▸ **Work request**
Lines with the word "Samsung" are the ones wanted. Copy each of them from the entries below.

▸ **Information given**
********
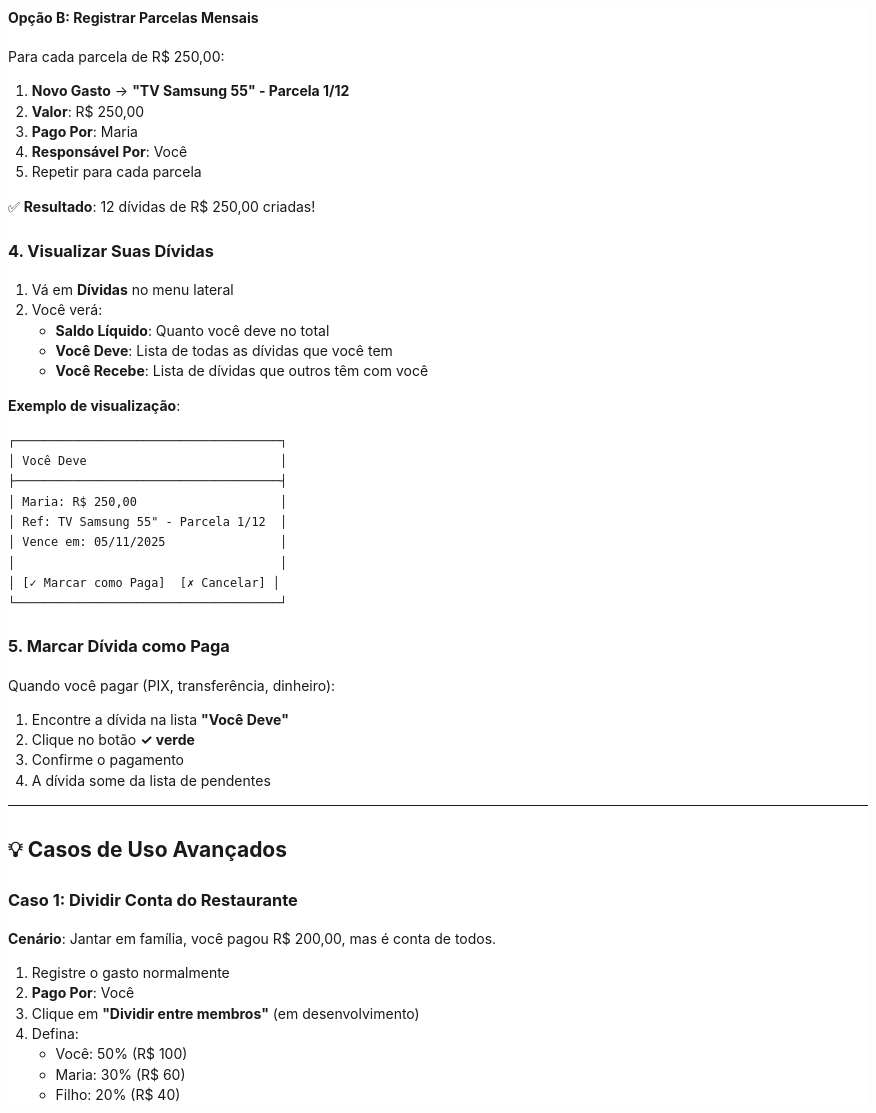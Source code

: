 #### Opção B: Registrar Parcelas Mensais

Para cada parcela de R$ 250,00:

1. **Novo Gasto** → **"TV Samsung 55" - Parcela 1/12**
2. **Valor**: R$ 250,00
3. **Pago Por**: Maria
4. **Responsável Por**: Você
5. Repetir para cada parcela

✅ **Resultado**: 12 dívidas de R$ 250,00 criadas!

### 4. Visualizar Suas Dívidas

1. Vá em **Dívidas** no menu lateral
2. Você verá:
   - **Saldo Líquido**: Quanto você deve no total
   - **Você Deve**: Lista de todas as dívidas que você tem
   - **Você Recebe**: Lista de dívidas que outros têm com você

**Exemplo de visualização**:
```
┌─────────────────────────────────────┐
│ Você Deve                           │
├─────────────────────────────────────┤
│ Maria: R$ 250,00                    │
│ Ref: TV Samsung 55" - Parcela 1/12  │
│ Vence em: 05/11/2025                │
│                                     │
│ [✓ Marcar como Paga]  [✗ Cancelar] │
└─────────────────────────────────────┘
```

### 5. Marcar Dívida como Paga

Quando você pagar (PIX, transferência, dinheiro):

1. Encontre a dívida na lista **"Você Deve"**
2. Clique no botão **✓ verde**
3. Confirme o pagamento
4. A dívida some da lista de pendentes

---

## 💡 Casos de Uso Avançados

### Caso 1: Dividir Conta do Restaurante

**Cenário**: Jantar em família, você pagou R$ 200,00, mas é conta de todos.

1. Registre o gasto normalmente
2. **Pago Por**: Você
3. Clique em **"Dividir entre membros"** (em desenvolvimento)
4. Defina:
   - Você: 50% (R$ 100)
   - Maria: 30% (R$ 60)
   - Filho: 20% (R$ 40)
********
▸ **Answer to this exercise**
1. **Novo Gasto** → **"TV Samsung 55" - Parcela 1/12**
│ Ref: TV Samsung 55" - Parcela 1/12  │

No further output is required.